Les lignes directrices à moyen terme devraient constituer un point
de départ pour la discussion du document de la Banque intitulé Fifth Capital Resources Review (CRR5)
[Cinquième évaluation des ressources en capital], lequel couvrira
la période 2016 à 2020 et sera soumis à l'approbation des actionnaires
de la Banque lors de l'assemblée générale annuelle de 2015 à Tbilissi.
3. Gouvernance et
structure
15. La BERD compte 66 actionnaires, dont tous les Etats
membres de l'Union européenne et deux institutions européennes,
à savoir l'Union européenne (représentée par la Commission) et la
Banque européenne d'investissement (BEI). De plus, certains pays
développés – comme les Etats-Unis, le Japon, la Corée du Sud, le
Canada et l'Australie – situés hors d'Europe et ne faisant pas partie
de la région d'opérations de la BERD sont également actionnaires.

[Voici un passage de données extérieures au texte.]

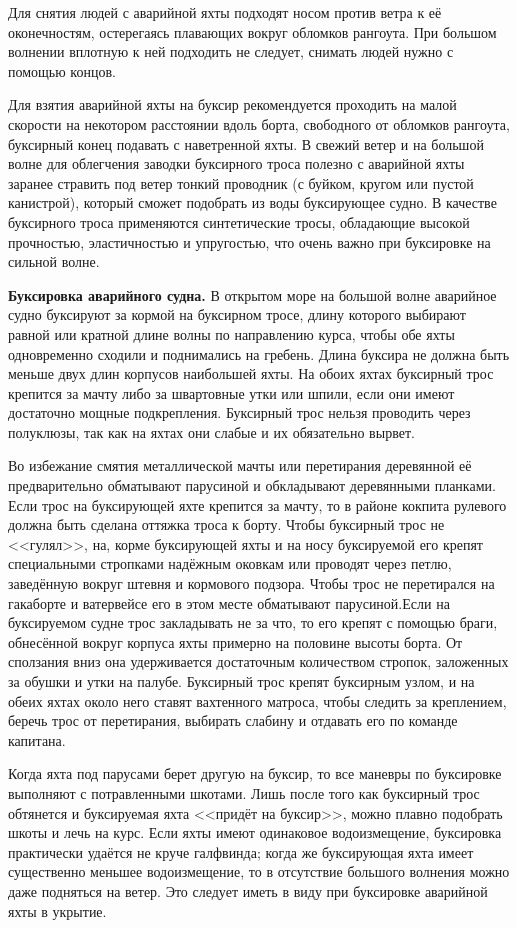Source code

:Для снятия людей с аварийной яхты подходят носом против ветра к её
оконечностям, остерегаясь плавающих вокруг обломков рангоута. При
большом волнении вплотную к ней подходить не следует, снимать людей
нужно с помощью концов.

Для взятия аварийной яхты на буксир рекомендуется проходить на малой
скорости на некотором расстоянии вдоль борта, свободного от обломков
рангоута, буксирный конец подавать с наветренной яхты. В свежий ветер
и на большой волне для облегчения заводки буксирного троса полезно с
аварийной яхты заранее стравить под ветер тонкий проводник (с буйком,
кругом или пустой канистрой), который сможет подобрать из воды
буксирующее судно. В качестве буксирного троса применяются
синтетические тросы, обладающие высокой прочностью, эластичностью и
упругостью, что очень важно при буксировке на сильной волне.

\textbf{Буксировка аварийного судна.} В открытом море на большой волне
аварийное судно буксируют за кормой на буксирном тросе, длину которого
выбирают равной или кратной длине волны по направлению курса, чтобы
обе яхты одновременно сходили и поднимались на гребень. Длина буксира
не должна быть меньше двух длин корпусов наибольшей яхты. На обоих
яхтах буксирный трос крепится за мачту либо за швартовные утки или
шпили, если они имеют достаточно мощные подкрепления. Буксирный трос
нельзя проводить через полуклюзы, так как на яхтах они слабые и их
обязательно вырвет.

Во избежание смятия металлической мачты или перетирания деревянной её
предварительно обматывают парусиной и обкладывают деревянными
планками. Если трос на буксирующей яхте крепится за мачту, то в районе
кокпита рулевого должна быть сделана оттяжка троса к борту. Чтобы
буксирный трос не <<гулял>>, на, корме буксирующей яхты и на носу
буксируемой его крепят специальными стропками надёжным оковкам или
проводят через петлю, заведённую вокруг штевня и кормового
подзора. Чтобы трос не перетирался на гакаборте и ватервейсе его в
этом месте обматывают парусиной.Если на буксируемом судне трос
закладывать не за что, то его крепят с помощью браги, обнесённой
вокруг корпуса яхты примерно на половине высоты борта. От сползания
вниз она удерживается достаточным количеством стропок, заложенных за
обушки и утки на палубе. Буксирный трос крепят буксирным узлом, и на
обеих яхтах около него ставят вахтенного матроса, чтобы следить за
креплением, беречь трос от перетирания, выбирать слабину и отдавать
его по команде капитана.

Когда яхта под парусами берет другую на буксир, то все маневры по
буксировке выполняют с потравленными шкотами. Лишь после того как
буксирный трос обтянется и буксируемая яхта <<придёт на буксир>>,
можно плавно подобрать шкоты и лечь на курс. Если яхты имеют
одинаковое водоизмещение, буксировка практически удаётся не круче
галфвинда; когда же буксирующая яхта имеет существенно меньшее
водоизмещение, то в отсутствие большого волнения можно даже подняться
на ветер. Это следует иметь в виду при буксировке аварийной яхты в
укрытие.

Parmi les Etats membres du Conseil de l'Europe, seuls l'Andorre, Monaco
et Saint-Marin ne sont pas actionnaires de la Banque.
16. La structure globale de la BERD repose sur sept axes correspondant
à des priorités opérationnelles communes. La répartition du travail
au sein de la Banque reflète bien sa double nature puisqu'elle est
à la fois une institution financière publique et une entité opérant
conformément aux principes du secteur privé. Tous les pouvoirs sont
aux mains d'un conseil des gouverneurs composé d'un représentant
pour chaque actionnaire, généralement un fonctionnaire du ministère
des Finances ou le président de la Banque centrale. Ce conseil se réunit
une fois par an et délègue la plupart de ses pouvoirs à un conseil
d'administration chargé à la fois de fixer l'orientation stratégique
de la Banque et de procéder à des évaluations internes. Le président
élu par le conseil des gouverneurs est le représentant juridique
de la BERD. Il gère les opérations de la Banque sous la supervision
du conseil d'administration. Dans l'exercice de ses fonctions, il
est conseillé par un comité exécutif composé de cinq vice-présidents
et d'autres membres de la haute direction, dont l'économiste en
chef, le conseiller général et le secrétaire général.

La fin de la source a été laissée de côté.